The authors’ findings will be of primary interest to investors, analysts, and regulators. Using text-based analysis, the authors review management discussion and analysis (MD&A) disclosures in 10-Ks in an attempt to identify fraud. Most fraud allegations are based on manipulations of revenue and/or expenses. The authors focus on the MD&A because it is where managers are required to discuss both revenue and expenses as part of their discussion of annual performance.
When the SEC decides to formally investigate a firm, it issues an Accounting and Auditing Enforcement Release (AAER), which the authors use to identify fraud. Although the rate of detected fraud is generally low—approximately 1% a year, on average, over the sample period—the authors suggest that the actual rate of fraud (including undetected cases) may be substantially higher than the observed rate.
They present three key findings of particular relevance to investors. First, firms committing fraud tend to broadly underdisclose details that explain their performance. Second, fraudulent firms grandstand or overemphasize a topic that touts their revenue growth. Third, fraudulent managers are less likely to be self-referential in MD&A reporting when attributing performance in order to insulate themselves from any potential fallout from the fraudulent activity.
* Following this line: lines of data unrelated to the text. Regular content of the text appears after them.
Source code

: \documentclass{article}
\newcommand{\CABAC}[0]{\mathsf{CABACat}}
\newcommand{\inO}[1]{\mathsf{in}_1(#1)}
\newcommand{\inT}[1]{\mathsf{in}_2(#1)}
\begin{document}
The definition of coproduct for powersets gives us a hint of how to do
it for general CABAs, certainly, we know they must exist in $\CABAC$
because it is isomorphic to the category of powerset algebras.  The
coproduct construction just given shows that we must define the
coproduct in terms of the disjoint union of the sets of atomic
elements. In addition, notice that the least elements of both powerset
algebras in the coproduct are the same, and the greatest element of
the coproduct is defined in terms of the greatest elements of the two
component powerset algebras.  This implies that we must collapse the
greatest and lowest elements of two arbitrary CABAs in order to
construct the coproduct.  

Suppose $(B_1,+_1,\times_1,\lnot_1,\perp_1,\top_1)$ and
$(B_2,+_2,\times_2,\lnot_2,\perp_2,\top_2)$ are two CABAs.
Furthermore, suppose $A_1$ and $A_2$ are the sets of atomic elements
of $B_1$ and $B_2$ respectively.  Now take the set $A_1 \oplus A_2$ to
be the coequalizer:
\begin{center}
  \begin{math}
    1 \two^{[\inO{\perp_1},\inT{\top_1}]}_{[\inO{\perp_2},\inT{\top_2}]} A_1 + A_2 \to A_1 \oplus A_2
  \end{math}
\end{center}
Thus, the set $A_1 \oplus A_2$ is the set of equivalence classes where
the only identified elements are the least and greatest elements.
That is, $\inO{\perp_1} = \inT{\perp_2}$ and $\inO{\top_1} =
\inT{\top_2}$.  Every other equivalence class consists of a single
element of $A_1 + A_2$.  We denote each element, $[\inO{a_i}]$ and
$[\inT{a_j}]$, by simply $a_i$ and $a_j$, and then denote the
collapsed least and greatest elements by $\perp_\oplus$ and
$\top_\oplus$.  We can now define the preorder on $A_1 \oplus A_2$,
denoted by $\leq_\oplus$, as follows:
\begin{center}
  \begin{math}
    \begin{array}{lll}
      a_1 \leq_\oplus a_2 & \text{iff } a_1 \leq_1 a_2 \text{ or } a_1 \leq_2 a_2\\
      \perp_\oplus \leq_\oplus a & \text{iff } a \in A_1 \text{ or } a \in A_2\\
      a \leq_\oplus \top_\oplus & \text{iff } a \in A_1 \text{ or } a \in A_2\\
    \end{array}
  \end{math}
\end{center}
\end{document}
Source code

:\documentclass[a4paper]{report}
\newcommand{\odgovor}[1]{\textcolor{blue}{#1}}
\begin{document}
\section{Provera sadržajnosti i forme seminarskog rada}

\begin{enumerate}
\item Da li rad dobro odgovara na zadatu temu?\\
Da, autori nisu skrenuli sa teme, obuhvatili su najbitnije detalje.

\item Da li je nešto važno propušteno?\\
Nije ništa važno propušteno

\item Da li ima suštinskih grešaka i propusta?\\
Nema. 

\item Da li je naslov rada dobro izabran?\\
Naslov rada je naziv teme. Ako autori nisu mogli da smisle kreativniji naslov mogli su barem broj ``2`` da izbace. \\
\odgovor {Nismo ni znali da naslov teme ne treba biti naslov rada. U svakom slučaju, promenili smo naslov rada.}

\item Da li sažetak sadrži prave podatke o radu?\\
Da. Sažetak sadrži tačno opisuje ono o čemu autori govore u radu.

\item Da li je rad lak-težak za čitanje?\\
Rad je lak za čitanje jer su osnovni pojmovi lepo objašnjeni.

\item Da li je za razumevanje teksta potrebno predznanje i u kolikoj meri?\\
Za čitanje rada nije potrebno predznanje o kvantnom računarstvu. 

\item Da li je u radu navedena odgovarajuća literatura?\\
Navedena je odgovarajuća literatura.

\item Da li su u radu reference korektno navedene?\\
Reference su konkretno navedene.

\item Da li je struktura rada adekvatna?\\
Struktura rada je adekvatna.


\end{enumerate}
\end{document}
The authors also find that fraudulent firms underdisclose issues related to firm liquidity, that incidents of fraud are more likely after periods of poor market liquidity, and that managers involved in expense fraud tend to overdiscuss R&D-related expenses. They find no link between the use of more complex disclosure text and an uptick in fraudulent reporting activity.
How Did the Authors Conduct This Research?
The sample period runs from 1997 (the first full year of electronic 10-K filings) to 2010. The authors’ primary data sources are Compustat, text in the MD&A section of firms’ annual 10-Ks (extracted using software from meta Heuristica LLC), and AAER data from the Center for Financial Reporting and Management. The authors include all companies in the CRSP database with positive sales, with at least $1 million in assets, and with non-missing operating income. After excluding financial firms that have unique disclosures, the result is a sample of more than 68,000 observations. The authors use standard controls for such variables as firm size, age, and industry.
To conduct their research, the authors use latent Dirichlet allocation (Journal of Machine Learning Research2003), or LDA. LDA is based on the idea that documents can be represented by a set of topics. It uses computational linguistics, which allows groups of observations to be categorized. The authors use LDA to identify how verbal topics of firms involved in AAERs compare with those of peers not involved in AAERs.
In using LDA, the authors rely on two approaches: The first is a list of the most frequent key phrases associated with each topic, and the second is a representative nonfraudulent paragraph that can be used to determine whether fraudulent firms are underreporting on a particular topic. The benefits of these two approaches are that the calculations require few inputs, are fully automated and replicable, and cannot be influenced by researcher prejudice. Other methods would involve more arbitrary choices by researchers.
Abstractor’s Viewpoint
Fraudulent activity is the fear of all investment managers, analysts, and regulators. Findings that can assist in the detection of companies that may be more likely to engage in suspicious activity are a welcome addition to the literature. Although the incidence of fraudulent activity after identifying these common traits will remain relatively low, knowing what to look for gives practitioners and regulators a heightened awareness when reviewing corporate financial results.
In their conclusion, the authors highlight a 2% difference in the incidence of fraud between the lowest-decile and the highest-decile groupings (0.4% versus 2.4%). Although this difference is statistically significant, it is probably not enough to be of any practical benefit to most investors. When combined with prior research, however, their findings become more effective. The inclusion of the authors’ fraud score yields an average improvement of 25% in the success rate and can increase the overall likelihood of identification approximately fivefold relative to the broader universe. It would be interesting to see them expand their approach beyond MD&A to other types of disclosure to further improve accuracy.
Combining this work with other authors’ findings increases its relevancy, making it more useful to regulators and investors in identifying potential red flags. This approach, however, is still likely to produce a frustratingly high percentage of false positives for many users of the data.